As Malaysians abroad and students living in local universities continue to try and return home, many tertiary students have safely arrived home and are adapting well, thanks to the Ministry of Higher Education’s (MOHE) IPT Pulang initiative.
Tilaagan, a student from INTI Subang, shared that he missed his family during the MCO and was relieved he was reunited with them again thanks to the IPT Pulang initiative
Fatin, Hui En and Tilaagan, students of INTI International College Subang (INTI), each expressed their gratitude to INTI and MOHE for being able to return to the comforts of their own home and reunite with their families again.
“Since we (Malaysia) were under the Movement Control Order (MCO), I was worried because many eateries were closed and I did not know how to cook. I was unsure if I could take care of myself and I also missed my family a lot,” shared Tilaagan s/o Kalaimaran, a 4+0 Bachelors of Science in Business Administration in collaboration with Southern New Hampshire University (SNHU) student.
“I had a few challenges trying to get home because I was stuck in Ipoh instead of on campus before the MCO started.
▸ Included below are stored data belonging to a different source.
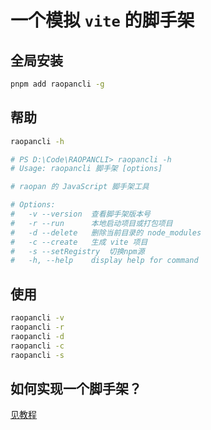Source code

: # 一个模拟 `vite` 的脚手架

## 全局安装

``` bash
pnpm add raopancli -g
```

## 帮助

``` bash
raopancli -h

# PS D:\Code\RAOPANCLI> raopancli -h
# Usage: raopancli 脚手架 [options]

# raopan 的 JavaScript 脚手架工具

# Options:
#   -v --version  查看脚手架版本号
#   -r --run      本地启动项目或打包项目
#   -d --delete   删除当前目录的 node_modules
#   -c --create   生成 vite 项目
#   -s --setRegistry  切换npm源
#   -h, --help    display help for command
```

## 使用

``` bash
raopancli -v
raopancli -r
raopancli -d
raopancli -c
raopancli -s
```

## 如何实现一个脚手架？

[见教程](https://raopan2021.github.io/blog/engineering/cli/index)
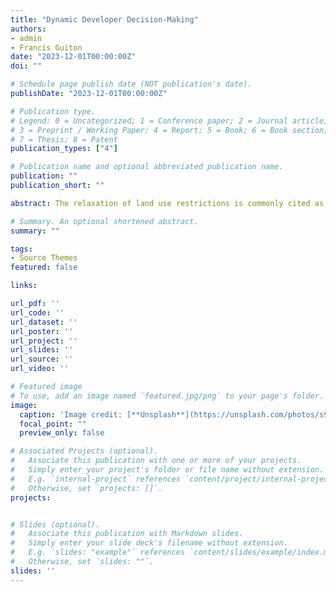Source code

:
 ```yaml
---
title: "Dynamic Developer Decision-Making"
authors:
- admin
- Francis Guiton
date: "2023-12-01T00:00:00Z"
doi: ""

# Schedule page publish date (NOT publication's date).
publishDate: "2023-12-01T00:00:00Z"

# Publication type.
# Legend: 0 = Uncategorized; 1 = Conference paper; 2 = Journal article;
# 3 = Preprint / Working Paper; 4 = Report; 5 = Book; 6 = Book section;
# 7 = Thesis; 8 = Patent
publication_types: ["4"]

# Publication name and optional abbreviated publication name.
publication: ""
publication_short: ""

abstract: The relaxation of land use restrictions is commonly cited as an effective solution to the housing affordability crisis because it would create more housing supply. However, one concern is that developers would not take advantage of such a policy reform because they behave dynamically, that is, they might delay construction in anticipation of higher returns in the future. How much of a problem is this practice of ''land-banking''? In this paper, we address this question by building a model of dynamic developer decision-making where developers choose when to build on a parcel of land. Using detailed microdata on the timing of housing projects in the Greater Toronto Area, we can estimate the extent to which developers engage in land-banking behaviour and what the key drivers of this behaviour are.

# Summary. An optional shortened abstract.
summary: ""

tags:
- Source Themes
featured: false

links:

url_pdf: ''
url_code: ''
url_dataset: ''
url_poster: ''
url_project: ''
url_slides: ''
url_source: ''
url_video: ''

# Featured image
# To use, add an image named `featured.jpg/png` to your page's folder. 
image:
  caption: 'Image credit: [**Unsplash**](https://unsplash.com/photos/s9CC2SKySJM)'
  focal_point: ""
  preview_only: false

# Associated Projects (optional).
#   Associate this publication with one or more of your projects.
#   Simply enter your project's folder or file name without extension.
#   E.g. `internal-project` references `content/project/internal-project/index.md`.
#   Otherwise, set `projects: []`.
projects:


# Slides (optional).
#   Associate this publication with Markdown slides.
#   Simply enter your slide deck's filename without extension.
#   E.g. `slides: "example"` references `content/slides/example/index.md`.
#   Otherwise, set `slides: ""`.
slides: ''
---
```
Thankfully, I managed to safely arrive back in Masai, my hometown, after a few tries,” shared a relieved Tilaagan.
Fatin Nur Suhaila Binti Jalal, a 4+0 Bachelor of Arts in Communication, in collaboration with SNHU third-year student shared that she felt overwhelmed during her journey back home as well.
“I was scheduled to travel back to Ipoh via bus and we were still amid the MCO at the time. The other students and I who were scheduled to go back to Perak were brought to UiTM, Shah Alam, where about 200 students from other universities gathered as well. It was very hectic as policemen, firemen and government health officials scrambled to check our travel documents, ensure our documents were stamped, sanitise all our luggage, and check our temperatures while all of us (students) maintained social distancing and waited to board the buses home. As scary as all of this was, the other students and I knew that these were mandatory procedures, so we just waited patiently for our turn,” shared Fatin.
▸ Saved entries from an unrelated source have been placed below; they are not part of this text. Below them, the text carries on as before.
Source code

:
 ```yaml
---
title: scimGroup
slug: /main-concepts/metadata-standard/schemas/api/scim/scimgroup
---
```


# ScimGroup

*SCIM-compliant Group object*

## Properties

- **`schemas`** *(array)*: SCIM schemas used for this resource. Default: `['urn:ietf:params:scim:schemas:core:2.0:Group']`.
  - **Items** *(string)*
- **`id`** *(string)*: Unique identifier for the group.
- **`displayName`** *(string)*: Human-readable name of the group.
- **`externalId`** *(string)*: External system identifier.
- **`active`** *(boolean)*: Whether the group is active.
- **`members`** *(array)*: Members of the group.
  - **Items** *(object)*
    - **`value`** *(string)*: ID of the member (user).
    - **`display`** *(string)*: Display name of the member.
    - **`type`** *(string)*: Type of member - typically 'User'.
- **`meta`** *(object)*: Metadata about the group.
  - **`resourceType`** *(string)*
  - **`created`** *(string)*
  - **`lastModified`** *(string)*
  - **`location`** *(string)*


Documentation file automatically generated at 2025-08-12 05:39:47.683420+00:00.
After undergoing a 14-day self-quarantine and an overwhelming journey back home, Fatin, a student from INTI Subang is adapting well to her online classes and alternative assessments
Fatin continued to share that the bus she was in was also checked several times by policemen at roadblocks along the way to Ipoh and that she had to undergo another health screening, before reuniting with her father at Stadium Indera Mulia, Ipoh. Sadly, she could not embrace her father since she had to undergo self-quarantine for 14 days before engaging in any physical contact with her family.
During a Microsoft Teams interview, Fatin shared that she had completed the 14-day quarantine and is now able to spend time with her family again, while also continuing her online classes and alternative assessments.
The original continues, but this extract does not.